Single by Pamela Nivens
- Released: 1983
- Studio: Soundtech (Phoenix)
- Length: 4:07 (7-inch version); 7:22 (12-inch version);
- Label: Sun Valley
- Songwriters: Chaz Simmons; Steve Godfrey;
- Producer: Chaz Simmons

= It's You I Love (So in Love) =

"It's You I Love (So in Love)" was a 1983 single for singer Pamela Nivens. It became a hit for her that year, registering on the Billboard Black Singles and Cash Box Top 100 Black Contemporary Singles charts. It also won an award for the singer.

==Background==
The single was written by Chaz Simmons and Steve Godfrey. It was recorded at Soundtech Studios on 2750 West Osborn Road Phoenix, AZ 85017. Simmons was also the producer. He also handled the arrangements. It was released on Sun Valley Records SV 88001. The financier for the venture was Tommy Cassella who invested $37,000 in the single.

Singer Pamela Nivens was from Arizona and originally from Kansas. Prior to the single's release she had been singing with local bands in Phoenix. Her single got a lot of help from radio station KUKQ.
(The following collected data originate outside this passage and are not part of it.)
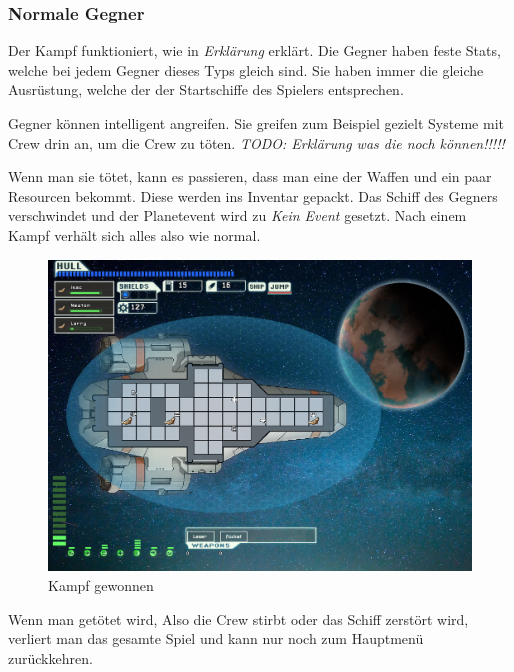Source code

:\documentclass[fontsize=12pt,paper=a4,twoside]{scrartcl}
\begin{document}
\subsubsection{Normale Gegner}

Der Kampf funktioniert, wie in \textit{Erklärung} erklärt. Die Gegner haben feste Stats, welche bei jedem Gegner dieses Typs gleich sind. Sie haben immer die gleiche Ausrüstung, welche der der Startschiffe des Spielers entsprechen. 

Gegner können intelligent angreifen. Sie greifen zum Beispiel gezielt Systeme mit Crew drin an, um die Crew zu töten. \textit{TODO: Erklärung was die noch können!!!!!}

Wenn man sie tötet, kann es passieren, dass man eine der Waffen und ein paar Resourcen bekommt. Diese werden ins Inventar gepackt. Das Schiff des Gegners verschwindet und der Planetevent wird zu \textit{Kein Event} gesetzt. Nach einem Kampf verhält sich alles also wie normal. 

\begin{figure}[H]
\centering
\includegraphics[width=1\linewidth]{DasSpiel/Kampf/fightwin.png}
\caption{Kampf gewonnen}
\end{figure}

Wenn man getötet wird, Also die Crew stirbt oder das Schiff zerstört wird, verliert man das gesamte Spiel und kann nur noch zum Hauptmenü zurückkehren. 
\end{document}
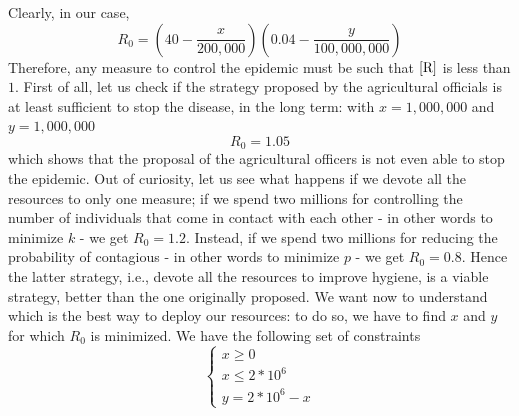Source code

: \documentclass{report}
\theoremstyle{definition}
\theoremstyle{remark}
\begin{document}
Clearly, in our case,
\begin{equation} \label{R}
R_0 = \left(40-\frac{x}{200,000}\right)\left(0.04-\frac{y}{100,000,000}\right)
\end{equation}
Therefore, any measure to control the epidemic must be such that $\eqref{R}$ is less than $1$. First of all, let us check if the strategy proposed by the agricultural officials is at least sufficient to stop the disease, in the long term: with $x = 1,000,000$ and $y = 1,000,000$
\begin{equation*}
R_0 = 1.05
\end{equation*}
which shows that the proposal of the agricultural officers is not even able to stop the epidemic. Out of curiosity, let us see what happens if we devote all the resources to only one measure; if we spend two millions for controlling the number of individuals that come in contact with each other - in other words to minimize $k$ - we get $R_0 = 1.2$. Instead, if we spend two millions for reducing the probability of contagious - in other words to minimize $p$ - we get $R_0 = 0.8$. Hence the latter strategy, i.e., devote all the resources to improve hygiene, is a viable strategy, better than the one originally proposed. 
We want now to understand which is the best way to deploy our resources: to do so, we have to find $x$ and $y$ for which $R_0$ is minimized. We have the following set of constraints
\begin{equation*}
\begin{cases}
x\geq 0
\\ x \leq 2*10^6
\\ y = 2*10^6-x
\end{cases}
\end{equation*}
\end{document}
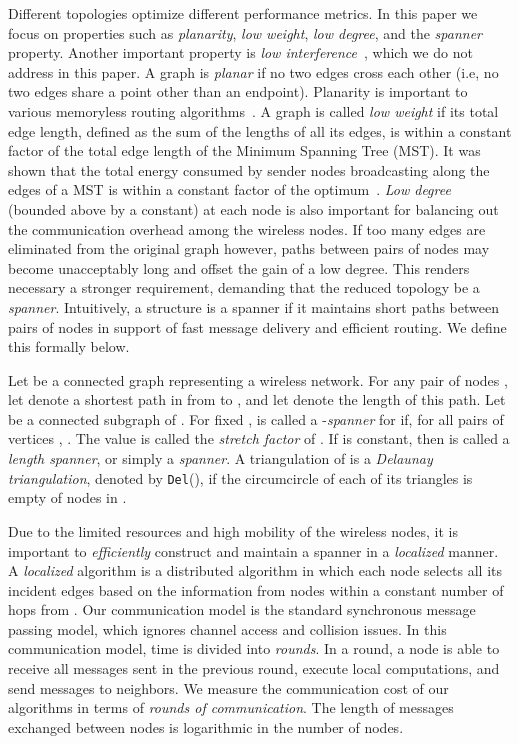 \documentclass{llncs}
\newcommand{\del}{{\tt Del}}
\begin{document}
Different topologies optimize different performance metrics. In this
paper we focus on properties such as \emph{planarity}, \emph{low weight},
\emph{low degree}, and the \emph{spanner} property.
Another important property is
\emph{low interference}~\cite{BRWZ04,JC05,RSWZ05}, which we do not address
in this paper.
A graph is \emph{planar} if no two edges cross each other (i.e, no two edges
share a point other than an endpoint). Planarity is important to various
memoryless routing algorithms~\cite{KarpKung00,BMSU01}.
A graph is called \emph{low weight} if its total edge length,
defined as the sum of the lengths of all its edges, is within a constant
factor of the total edge length of the Minimum Spanning Tree (MST). It was
shown that the total energy consumed by sender nodes broadcasting along
the edges of a MST is within a constant factor of the
optimum~\cite{MSTBroadcast02}. \emph{Low degree} (bounded above by a constant) at each node is also
important for balancing
out the communication overhead among the wireless nodes. If too many edges are eliminated from the original graph however, paths
between pairs of nodes may become unacceptably long and offset the gain
of a low degree. This renders necessary a stronger requirement,
demanding that the reduced topology be a \emph{spanner}.
Intuitively, a structure is a spanner if it maintains
short paths between pairs of nodes in support of fast message delivery and
efficient routing. We define this formally below.

Let  be a connected graph representing a wireless network.
For any pair of nodes , let  denote a shortest path in  from  to , and let  denote
the length of this path. Let  be a
connected subgraph of . For fixed ,  is called a
-\emph{spanner} for  if, for all pairs
of vertices , . The
value  is called the \emph{stretch factor} of . If  is constant,
then  is called a \emph{length spanner}, or simply a \emph{spanner}.
A triangulation of  is a \emph{Delaunay triangulation},
denoted by \del(), if the
circumcircle of each of its triangles is empty of nodes in .


Due to the limited resources and high mobility of the wireless nodes, it is
important to \emph{efficiently} construct and maintain a spanner in a \emph{localized} manner.
A \emph{localized} algorithm is a distributed
algorithm in which each node  selects all its incident edges based
on the information from nodes within a constant number of hops from .
Our communication model is the standard synchronous message passing model,
which ignores channel access and collision issues. In this communication model,
time is divided into \emph{rounds}. In a round, a node is able to receive all
messages sent in the previous round, execute local computations, and send messages
to neighbors. We measure the communication cost of our algorithms in terms of
\emph{rounds of communication}. The length of messages exchanged
between nodes is logarithmic in the number of nodes.
\end{document}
Nivens was pictured in the 23 July issue of Billboard celebrating her success with the people that made the single. With her were Soundtech Studio president, Lenora "Sarge" Waldon, Sun Valley Records' VP Bill Simmons, Steve Godfrey the single's co-writer and Chaz Simmons the president of Sun Valley.

The single won Pamela Nivens an award. She came fifth in the Cash Box 1983 Black Contemporary Singles Awards New Female section with Diane Richards, Madonna, Alfie Silas and Lydia Murdock at 1, 2, 3 and 4 respectively.

==Reception==
The single was a recommended song in the 7 May issue of Billboard.

==Airplay==
It was reported by Radio & Records in the publication's 24 June issue that the single had been added to the playlist of WDAS in Philadelphia, WDAO in Dayton and WKXI in Jackson.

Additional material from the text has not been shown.